No... but I'm trying to avoid resorting to
"psychobabble". Would it help if I mentioned that Albert
Einstein, who was thought to be a dunce in his youth, probably did too?
It's important to distinguish between making "rules" about what
"should" happen with observing & reporting on what does
happen. In this case I made a list, verified the spellings, and found some
more examples. Only then did I consult Fowler, who'd collected even more
examples & organized them neatly into categories. I'm not just copying
what some expert said. I'm telling you that Fowler's analysis is
consistent with my own research.... :-)
JB> I guess it was the "I before E except after C." that
JB> took me a while to put into practise. Once there,
JB> they started adding to the rules where I turned
JB> frustrated.
Uh-huh. Looking at the situation from the other side of the
desk... that's where I often felt frustrated as a teacher too! I'd have
kids in grade eight who figured they knew everything worth knowing about
spelling & grammar, because Miss Rule or their Dad or somebody else
they worshipped when they were in grade three had explained it *this* way.

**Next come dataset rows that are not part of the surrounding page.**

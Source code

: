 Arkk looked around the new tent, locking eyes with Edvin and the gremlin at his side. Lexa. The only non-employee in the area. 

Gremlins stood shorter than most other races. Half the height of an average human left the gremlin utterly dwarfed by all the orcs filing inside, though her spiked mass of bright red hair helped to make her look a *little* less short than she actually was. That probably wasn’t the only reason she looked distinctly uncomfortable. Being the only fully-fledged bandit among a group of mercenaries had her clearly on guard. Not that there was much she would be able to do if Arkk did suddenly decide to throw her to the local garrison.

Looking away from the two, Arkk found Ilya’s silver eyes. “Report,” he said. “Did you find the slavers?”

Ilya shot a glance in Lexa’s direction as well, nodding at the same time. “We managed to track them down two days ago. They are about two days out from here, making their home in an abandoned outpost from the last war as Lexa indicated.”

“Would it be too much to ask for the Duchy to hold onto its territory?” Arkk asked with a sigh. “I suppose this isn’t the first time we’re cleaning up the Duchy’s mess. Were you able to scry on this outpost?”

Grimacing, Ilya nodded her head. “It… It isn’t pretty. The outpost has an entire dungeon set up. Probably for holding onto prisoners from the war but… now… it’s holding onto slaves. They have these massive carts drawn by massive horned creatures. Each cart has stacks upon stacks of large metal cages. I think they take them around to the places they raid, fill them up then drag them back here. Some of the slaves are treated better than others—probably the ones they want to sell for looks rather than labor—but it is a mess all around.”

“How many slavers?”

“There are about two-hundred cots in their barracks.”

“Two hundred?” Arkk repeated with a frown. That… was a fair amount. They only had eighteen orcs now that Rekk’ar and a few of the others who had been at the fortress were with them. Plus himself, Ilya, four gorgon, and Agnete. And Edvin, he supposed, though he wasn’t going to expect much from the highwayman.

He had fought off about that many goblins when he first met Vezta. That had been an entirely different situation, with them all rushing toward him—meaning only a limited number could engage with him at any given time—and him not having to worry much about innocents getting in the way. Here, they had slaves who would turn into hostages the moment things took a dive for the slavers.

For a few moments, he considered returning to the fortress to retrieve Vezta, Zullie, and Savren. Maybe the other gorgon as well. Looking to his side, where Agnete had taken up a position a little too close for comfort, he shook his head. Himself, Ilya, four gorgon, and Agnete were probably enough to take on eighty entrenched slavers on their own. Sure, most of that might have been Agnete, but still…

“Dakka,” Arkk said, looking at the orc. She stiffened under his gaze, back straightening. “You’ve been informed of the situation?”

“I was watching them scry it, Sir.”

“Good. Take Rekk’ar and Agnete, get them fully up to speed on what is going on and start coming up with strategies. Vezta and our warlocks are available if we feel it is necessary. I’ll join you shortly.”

I didn't see much alternative but to say "Now that you're big boys
& girls, you're ready to add to the concept." What they'd been
told may have worked fairly well as long as the material they were using
had a controlled vocabulary. It doesn't work at secondary level...
therefore I had to find a patch which wouldn't offend anybody's
sensibilities.
JB> Maybe that's why I took to math, music, and solitary
JB> sports. Even though the rules get more complicated,
JB> they are only built upon the earlier rules, and don't
JB> seem to be ones that change so someone can win, or
JB> feel superior and giggle under their breath.
Language changes over time, and what's appropriate in one
particular style may not be in another... but I could say the same about
music! I've met plenty of musical snobs. I didn't even realize I was
interested in music when the only contacts I had were with folks like my
father... for whom it was just another form of noise... or with those who
made disparaging comments about the error the French horn player made in
the second bar of the third movement just to prove they were aware of such
things where the peasantry (like me) weren't. What aroused my interest was
the piano version of PICTURES AT AN EXHIBITION... it was unlike anything
I'd heard before. Later, when I had learned more about music history, I
understood that it was written during a time when the Russian composers
didn't really understand European conventions. Okay... it's program music.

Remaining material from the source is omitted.